§ **YOUR INSTRUCTIONS**: Find the lines holding the string "Optional" in the data, then copy all of them.

§ **RECORD EXTRACTS**:
-.-.-
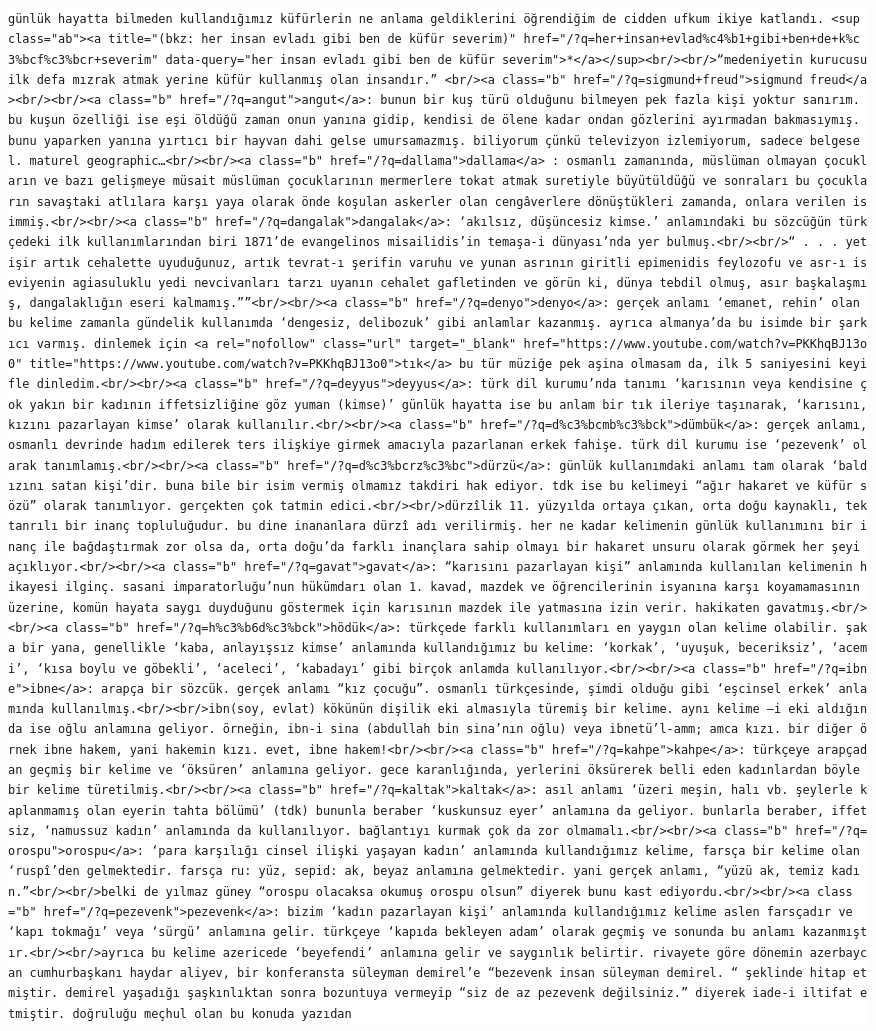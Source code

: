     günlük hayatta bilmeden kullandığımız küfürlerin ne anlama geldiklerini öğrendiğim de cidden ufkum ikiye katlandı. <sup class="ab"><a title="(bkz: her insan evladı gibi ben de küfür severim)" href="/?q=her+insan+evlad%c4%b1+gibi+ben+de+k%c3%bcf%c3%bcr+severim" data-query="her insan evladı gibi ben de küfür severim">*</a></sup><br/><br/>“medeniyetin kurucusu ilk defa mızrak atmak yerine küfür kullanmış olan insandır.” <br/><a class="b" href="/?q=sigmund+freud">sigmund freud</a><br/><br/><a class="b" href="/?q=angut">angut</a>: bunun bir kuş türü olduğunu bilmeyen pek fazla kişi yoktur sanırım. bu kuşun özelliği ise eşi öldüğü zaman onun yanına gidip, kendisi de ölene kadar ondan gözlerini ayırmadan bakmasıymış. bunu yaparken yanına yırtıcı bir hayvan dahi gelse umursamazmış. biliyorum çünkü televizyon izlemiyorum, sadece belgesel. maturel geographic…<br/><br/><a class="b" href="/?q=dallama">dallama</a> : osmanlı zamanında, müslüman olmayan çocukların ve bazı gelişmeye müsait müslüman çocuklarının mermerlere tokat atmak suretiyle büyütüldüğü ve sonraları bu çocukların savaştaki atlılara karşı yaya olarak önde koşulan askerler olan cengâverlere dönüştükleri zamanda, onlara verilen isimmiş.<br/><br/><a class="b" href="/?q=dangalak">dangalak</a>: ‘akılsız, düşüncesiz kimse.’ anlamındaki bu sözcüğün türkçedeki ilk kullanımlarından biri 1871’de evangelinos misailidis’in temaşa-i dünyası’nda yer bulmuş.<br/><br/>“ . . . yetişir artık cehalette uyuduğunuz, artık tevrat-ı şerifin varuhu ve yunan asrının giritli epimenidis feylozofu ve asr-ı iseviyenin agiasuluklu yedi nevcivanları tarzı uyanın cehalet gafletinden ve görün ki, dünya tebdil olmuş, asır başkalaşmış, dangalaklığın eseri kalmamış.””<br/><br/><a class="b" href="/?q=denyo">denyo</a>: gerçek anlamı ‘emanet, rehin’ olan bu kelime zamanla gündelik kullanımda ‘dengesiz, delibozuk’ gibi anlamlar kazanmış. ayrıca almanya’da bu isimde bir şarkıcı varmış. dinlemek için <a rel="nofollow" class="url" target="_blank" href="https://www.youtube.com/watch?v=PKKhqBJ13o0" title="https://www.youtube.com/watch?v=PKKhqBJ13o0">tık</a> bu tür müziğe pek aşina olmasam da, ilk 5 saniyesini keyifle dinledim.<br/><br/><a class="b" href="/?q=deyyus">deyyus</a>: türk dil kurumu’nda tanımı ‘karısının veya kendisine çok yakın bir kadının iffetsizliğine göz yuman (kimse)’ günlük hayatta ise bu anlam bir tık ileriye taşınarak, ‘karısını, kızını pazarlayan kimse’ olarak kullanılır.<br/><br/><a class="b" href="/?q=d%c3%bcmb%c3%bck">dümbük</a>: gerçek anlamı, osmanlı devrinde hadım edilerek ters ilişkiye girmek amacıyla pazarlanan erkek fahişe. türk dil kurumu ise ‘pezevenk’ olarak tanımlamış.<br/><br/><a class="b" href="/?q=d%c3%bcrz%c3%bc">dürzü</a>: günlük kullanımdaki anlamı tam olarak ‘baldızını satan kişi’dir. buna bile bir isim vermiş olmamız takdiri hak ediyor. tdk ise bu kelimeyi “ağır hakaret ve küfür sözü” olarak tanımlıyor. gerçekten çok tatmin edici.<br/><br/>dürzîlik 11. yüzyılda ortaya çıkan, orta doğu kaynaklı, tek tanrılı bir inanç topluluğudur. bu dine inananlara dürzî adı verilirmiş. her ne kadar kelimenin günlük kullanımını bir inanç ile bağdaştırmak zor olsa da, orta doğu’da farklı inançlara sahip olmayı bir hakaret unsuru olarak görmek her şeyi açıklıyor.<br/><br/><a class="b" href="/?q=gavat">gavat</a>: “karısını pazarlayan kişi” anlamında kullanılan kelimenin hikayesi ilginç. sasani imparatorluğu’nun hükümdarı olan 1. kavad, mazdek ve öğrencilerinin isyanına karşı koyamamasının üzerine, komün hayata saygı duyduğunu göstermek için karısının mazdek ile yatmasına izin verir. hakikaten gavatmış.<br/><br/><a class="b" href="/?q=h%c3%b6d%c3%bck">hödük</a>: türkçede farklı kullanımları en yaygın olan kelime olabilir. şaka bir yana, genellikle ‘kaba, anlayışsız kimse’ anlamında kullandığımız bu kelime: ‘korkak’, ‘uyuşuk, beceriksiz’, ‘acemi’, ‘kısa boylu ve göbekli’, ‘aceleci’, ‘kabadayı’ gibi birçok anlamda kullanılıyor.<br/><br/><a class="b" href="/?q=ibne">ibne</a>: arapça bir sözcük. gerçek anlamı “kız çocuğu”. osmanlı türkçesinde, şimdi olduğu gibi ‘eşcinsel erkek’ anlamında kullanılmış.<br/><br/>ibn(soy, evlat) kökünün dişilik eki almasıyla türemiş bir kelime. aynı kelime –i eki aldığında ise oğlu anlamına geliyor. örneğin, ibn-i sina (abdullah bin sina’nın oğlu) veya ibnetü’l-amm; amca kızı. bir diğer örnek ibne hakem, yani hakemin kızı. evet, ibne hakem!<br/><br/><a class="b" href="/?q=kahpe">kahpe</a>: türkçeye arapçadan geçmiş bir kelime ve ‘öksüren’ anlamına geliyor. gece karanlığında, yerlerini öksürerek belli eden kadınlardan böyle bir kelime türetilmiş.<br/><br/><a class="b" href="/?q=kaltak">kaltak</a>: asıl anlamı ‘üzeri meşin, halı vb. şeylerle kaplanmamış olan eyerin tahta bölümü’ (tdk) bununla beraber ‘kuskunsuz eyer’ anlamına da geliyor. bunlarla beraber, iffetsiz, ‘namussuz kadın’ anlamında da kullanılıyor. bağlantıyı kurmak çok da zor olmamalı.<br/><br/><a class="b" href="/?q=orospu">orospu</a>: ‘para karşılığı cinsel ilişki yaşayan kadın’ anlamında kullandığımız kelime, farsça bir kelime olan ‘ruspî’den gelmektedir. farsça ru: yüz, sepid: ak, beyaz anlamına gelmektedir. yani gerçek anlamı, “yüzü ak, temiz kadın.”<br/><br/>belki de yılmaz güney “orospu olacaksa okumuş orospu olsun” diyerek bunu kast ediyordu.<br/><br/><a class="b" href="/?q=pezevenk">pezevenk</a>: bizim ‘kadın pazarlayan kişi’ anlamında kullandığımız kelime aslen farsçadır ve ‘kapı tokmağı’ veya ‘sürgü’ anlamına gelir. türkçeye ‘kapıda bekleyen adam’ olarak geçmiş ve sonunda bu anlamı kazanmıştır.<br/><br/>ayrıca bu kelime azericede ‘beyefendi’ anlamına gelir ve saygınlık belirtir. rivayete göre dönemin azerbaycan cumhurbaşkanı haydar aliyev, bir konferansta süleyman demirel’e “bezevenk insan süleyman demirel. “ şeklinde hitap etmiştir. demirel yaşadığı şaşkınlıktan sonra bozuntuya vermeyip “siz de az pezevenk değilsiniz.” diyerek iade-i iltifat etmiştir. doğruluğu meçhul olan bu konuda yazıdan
-.-.-
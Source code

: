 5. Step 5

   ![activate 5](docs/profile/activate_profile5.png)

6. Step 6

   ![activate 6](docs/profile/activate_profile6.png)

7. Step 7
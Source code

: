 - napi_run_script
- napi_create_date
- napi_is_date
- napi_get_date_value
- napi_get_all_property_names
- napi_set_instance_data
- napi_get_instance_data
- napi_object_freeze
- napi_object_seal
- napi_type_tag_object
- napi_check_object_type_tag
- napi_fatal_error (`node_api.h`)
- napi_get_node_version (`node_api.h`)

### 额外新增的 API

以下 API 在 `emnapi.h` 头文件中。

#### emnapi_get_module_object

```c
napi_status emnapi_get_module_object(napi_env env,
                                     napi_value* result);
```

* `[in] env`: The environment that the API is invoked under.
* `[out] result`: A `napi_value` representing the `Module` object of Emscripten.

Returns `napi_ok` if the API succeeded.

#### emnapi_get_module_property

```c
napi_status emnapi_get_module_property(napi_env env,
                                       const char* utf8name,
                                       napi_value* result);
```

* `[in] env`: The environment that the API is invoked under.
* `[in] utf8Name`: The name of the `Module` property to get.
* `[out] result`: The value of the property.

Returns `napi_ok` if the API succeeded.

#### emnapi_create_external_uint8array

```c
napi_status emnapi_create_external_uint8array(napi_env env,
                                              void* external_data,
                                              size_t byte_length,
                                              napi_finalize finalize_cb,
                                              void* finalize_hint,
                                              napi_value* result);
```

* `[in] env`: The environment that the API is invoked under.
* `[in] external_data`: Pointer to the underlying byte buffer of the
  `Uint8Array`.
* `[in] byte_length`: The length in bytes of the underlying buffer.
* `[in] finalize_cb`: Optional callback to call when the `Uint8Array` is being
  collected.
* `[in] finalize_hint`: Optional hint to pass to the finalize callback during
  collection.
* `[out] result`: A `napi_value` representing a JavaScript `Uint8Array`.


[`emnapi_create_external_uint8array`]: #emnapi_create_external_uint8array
-.-.-
§ **ANSWER SPACE**:
* `[in] finalize_cb`: Optional callback to call when the `Uint8Array` is being
* `[in] finalize_hint`: Optional hint to pass to the finalize callback during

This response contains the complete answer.